Hello All,
I have been stuck on the following for a few days and I would really appreciate some help on this.
I am currently working on an abstractive summarisation project and I am trying to finetune BART on my custom dataset. I used the finetuning script provided by hugging face as follows:
python run_summarization.py \
--model_name_or_path facebook/bart-base \
--do_train \
--do_eval \
--do_pred \
--train_file {train_path} \
--validation_file {validation_path} \
--test_file {test_path} \
--text_column full_text \
--summary_column summary \
--output_dir training \
--overwrite_output_dir \
--per_device_train_batch_size=4 \
--per_device_eval_batch_size=4 \
--num_train_epochs=3 \
--predict_with_generate \
--save_steps=500 \
--logging_first_step=True \
--logging_steps=500 \
--eval_steps=500
I get promising results from the predictions generated from this training script. I am getting generated summaries of about 100 words each in the generated_predictions.txt outputted by the script. However, when I try to use the checkpoint of the fine-tuned model to generate further predictions I get terrible results:
model = BartForConditionalGeneration.from_pretrained('./training')

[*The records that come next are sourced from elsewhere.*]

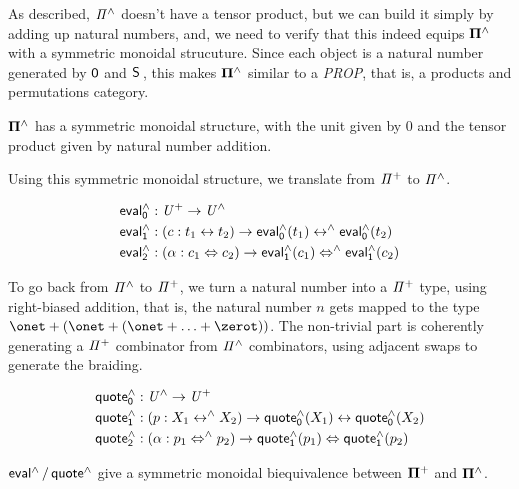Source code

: As described, $\mathit{{\Pi}^{\wedge}}$ doesn't have a tensor product, but we can build it simply by adding up natural numbers, and,
we need to verify that this indeed equips $\mathbf{\Pi^{\wedge}}$ with a symmetric monoidal strucuture. Since each object is a
natural number generated by $\operatorname{\mathsf{0}}$ and $\suc$, this makes $\mathbf{\Pi^{\wedge}}$ similar to a \emph{PROP}, that is, a products and
permutations category.

\begin{proposition}
  $\mathbf{\Pi^{\wedge}}$ has a symmetric monoidal structure, with the unit given by 0 and the tensor product given by natural
  number addition.
\end{proposition}

Using this symmetric monoidal structure, we translate from $\mathit{{\Pi}^{+}}$ to $\mathit{{\Pi}^{\wedge}}$.

\begin{definition}
  \begin{align*}
    \evalh_{0} & : \UPlus \to \UHat                                                          \\
    \evalh_{1} & : (c : t_{1} \iso t_{2}) \to \evalh_{0}(t_{1}) \isoh \evalh_{0}(t_{2})      \\
    \evalh_{2} & : (\alpha : c_{1} \Iso c_{2}) \to \evalh_{1}(c_{1}) \Isoh \evalh_{1}(c_{2})
  \end{align*}
\end{definition}

To go back from $\mathit{{\Pi}^{\wedge}}$ to $\mathit{{\Pi}^{+}}$, we turn a natural number into a $\mathit{{\Pi}^{+}}$ type, using right-biased
addition, that is, the natural number $n$ gets mapped to the type $\onet + (\onet + (\onet + \ldots + \zerot))$. The
non-trivial part is coherently generating a $\mathit{{\Pi}^{+}}$ combinator from $\mathit{{\Pi}^{\wedge}}$ combinators, using adjacent swaps
to generate the braiding.

\begin{definition}
  \begin{align*}
    \quoteh_{0} & : \UHat \to \UPlus                                                            \\
    \quoteh_{1} & : (p : X_{1} \isoh X_{2}) \to \quoteh_{0}(X_{1}) \iso \quoteh_{0}(X_{2})      \\
    \quoteh_{2} & : (\alpha : p_{1} \Isoh p_{2}) \to \quoteh_{1}(p_{1}) \Iso \quoteh_{1}(p_{2})
  \end{align*}
\end{definition}

\begin{proposition}
  $\evalh/\quoteh$ give a symmetric monoidal biequivalence between $\mathbf{\Pi^{+}}$ and $\mathbf{\Pi^{\wedge}}$.
\end{proposition}

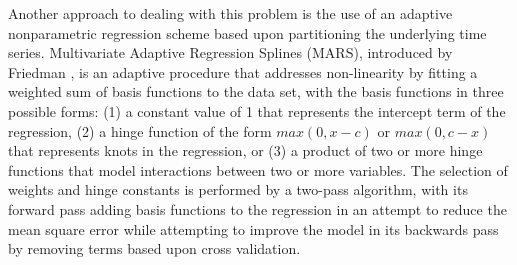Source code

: \documentclass[times,10pt,finalversion]{usetex-v1}
\begin{document}
Another approach to dealing with this problem is the use of an adaptive
nonparametric regression scheme based upon partitioning the underlying
time series.  Multivariate Adaptive Regression Splines (MARS),
introduced by Friedman \cite{Friedman1991}, is an adaptive procedure
that addresses non-linearity by fitting a weighted sum of basis
functions to the data set, with the basis functions in three possible forms:
(1) a constant value of 1 that represents the intercept term of the
regression, (2) a hinge function of the form $max(0,x-c)$ or
$max(0,c-x)$ that represents knots in the regression, or (3) a product
of two or more hinge functions that model interactions between two or
more variables.  The selection of weights and hinge constants is
performed by a two-pass algorithm, with its forward pass adding basis
functions to the regression in an attempt to reduce the mean square
error while attempting to improve the model in its backwards pass by
removing terms based upon cross validation.
\end{document}
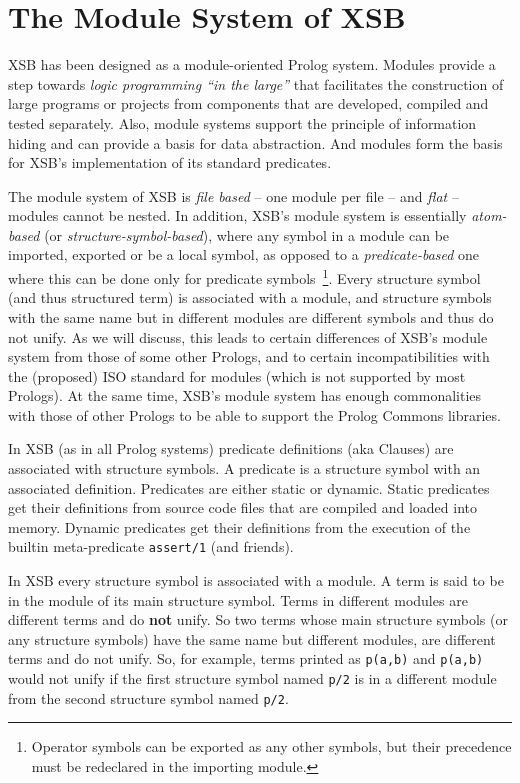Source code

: 
\section{The Module System of XSB} \label{Modules}

XSB has been designed as a module-oriented Prolog system.  Modules
provide a step towards {\em logic programming ``in the large''} that
facilitates the construction of large programs or projects from
components that are developed, compiled and tested separately.  Also,
module systems support the principle of information hiding and can
provide a basis for data abstraction.  And modules form the basis for
XSB's implementation of its standard predicates.

The module system of XSB is {\em file based} -- one module per file --
and {\em flat} -- modules cannot be nested.  In addition, XSB's module
system is essentially {\em atom-based} (or {\em
  structure-symbol-based}), where any symbol in a module can be
imported, exported or be a local symbol, as opposed to a {\em
  predicate-based} one where this can be done only for predicate
symbols~\footnote{Operator symbols can be exported as any other
  symbols, but their precedence must be redeclared in the importing
  module.}.  Every structure symbol (and thus structured term) is
associated with a module, and structure symbols with the same name but
in different modules are different symbols and thus do not unify.  As
we will discuss, this leads to certain differences of XSB's module
system from those of some other Prologs, and to certain
incompatibilities with the (proposed) ISO standard for modules (which
is not supported by most Prologs).  At the same time, XSB's module
system has enough commonalities with those of other Prologs to be able
to support the Prolog Commons libraries.

In XSB (as in all Prolog systems) predicate definitions (aka Clauses)
are associated with structure symbols.  A predicate is a structure
symbol with an associated definition.  Predicates are either static or
dynamic.  Static predicates get their definitions from source code
files that are compiled and loaded into memory.  Dynamic predicates
get their definitions from the execution of the builtin meta-predicate
{\tt assert/1} (and friends).

In XSB every structure symbol is associated with a module.  A term is
said to be in the module of its main structure symbol.  Terms in
different modules are different terms and do {\bf not} unify.  So two
terms whose main structure symbols (or any structure symbols) have the
same name but different modules, are different terms and do not unify.
So, for example, terms printed as {\tt p(a,b)} and {\tt p(a,b)} would
not unify if the first structure symbol named {\tt p/2} is in a
different module from the second structure symbol named {\tt p/2}.

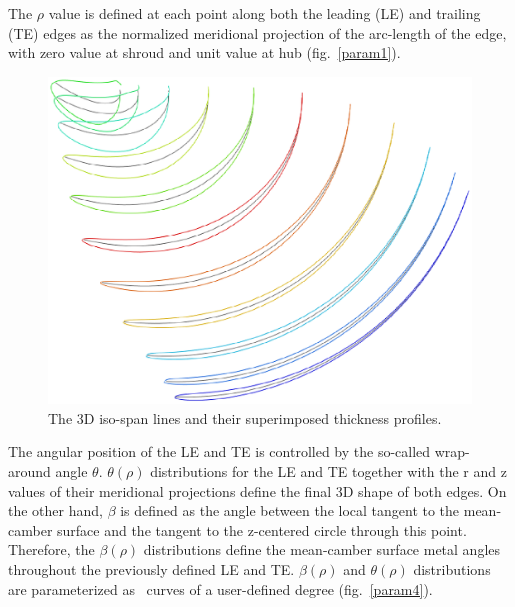 
The $\rho$ value is defined at each point along both the leading (LE) and trailing (TE) edges as the normalized meridional projection of the arc-length of the edge, with zero value at shroud and unit value at hub (fig.\ \ref{param1}). 

\begin{figure}[h!]
\centering
\includegraphics[width=120mm]{param3.eps} 
\caption{The 3D iso-span lines and their superimposed thickness profiles.}
\label{param3}
\end{figure}

The angular position of the LE and TE is controlled by the so-called wrap-around angle $\theta$. %
$\theta(\rho)$ distributions for the LE and TE together with the r and z values of their meridional projections define the final 3D shape of both edges. On the other hand, $\beta$ is defined as the angle between the local tangent to the mean-camber surface and the tangent to the z-centered circle through this point. Therefore, the $\beta(\rho)$ distributions define the mean-camber surface metal angles throughout the previously defined LE and TE. $\beta(\rho)$ and $\theta(\rho)$ distributions are parameterized as \Bezier\ curves of a user-defined degree (fig.\ \ref{param4}).  


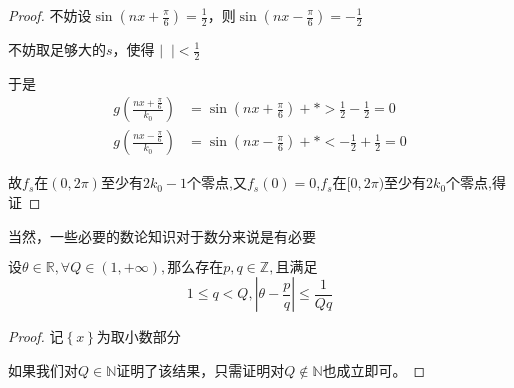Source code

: \documentclass[lang=cn,10pt]{elegantbook}
\begin{document}
\begin{proof}
		不妨设$\sin \left( nx+\frac{\pi}{6} \right) =\frac{1}{2}$，则$\sin \left( nx-\frac{\pi}{6} \right) =-\frac{1}{2}$
		
		不妨取足够大的$s$，使得
		$\left| \mathop {\sum_{j=1}^n{\frac{\left( -1 \right) ^sk_{0}^{2s}A_j}{k_{j}^{2s}}}} \limits_{} \right|<\frac{1}{2}
		$
		
		于是
		\begin{equation*}
		\begin{aligned}
			g\left( \frac{nx+\frac{\pi}{6}}{k_0} \right) &=\sin \left( nx+\frac{\pi}{6} \right) +*>\frac{1}{2}-\frac{1}{2}=0
			\\
			g\left( \frac{nx-\frac{\pi}{6}}{k_0} \right) &=\sin \left( nx-\frac{\pi}{6} \right) +*<-\frac{1}{2}+\frac{1}{2}=0
		\end{aligned}
		\end{equation*}
		
		故$f_{s}$在$(0,2\pi)$至少有$2k_{0}-1$个零点,又$f_{s}(0)=0$,$f_{s}$在$[0,2\pi)$至少有$2k_{0}$个零点,得证
	\end{proof}
	
	当然，一些必要的数论知识对于数分来说是有必要
	\begin{theorem}[狄拉克雷定理]
		$\text{设}\theta \in \mathbb{R} ,\forall Q\in \left( 1,+\infty \right) ,\text{那么存在}p,q\in \mathbb{Z} ,\text{且满足}
		$
		\begin{equation*}
			1\le q<Q,\left| \theta -\frac{p}{q} \right|\le \frac{1}{Qq}
		\end{equation*}
	\end{theorem}
	\begin{proof}
		$\text{记}\left\{ x \right\} \text{为取小数部分}$
		
		如果我们对$Q\in \mathbb{N}$证明了该结果，只需证明对$Q\notin \mathbb{N}$也成立即可。
	\end{proof}
	
\end{document}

tokenizer = BartTokenizer.from_pretrained('./training')
max_input_length = 1024
max_target_length = 128
text = {example text of around 500 words}
model_inputs = tokenizer(text, max_length=max_input_length,
truncation=True, return_tensors='pt')
pred = model.generate(model_inputs['input_ids'])
tokenizer.decode(pred[0])
I get a summary of an incomplete sentence made up of 10-15 words.
I am just really confused as BART has been finetuned and I am getting completely different results relative to predictions made by the training script. My question is how can I use any checkpoint to generate the same results?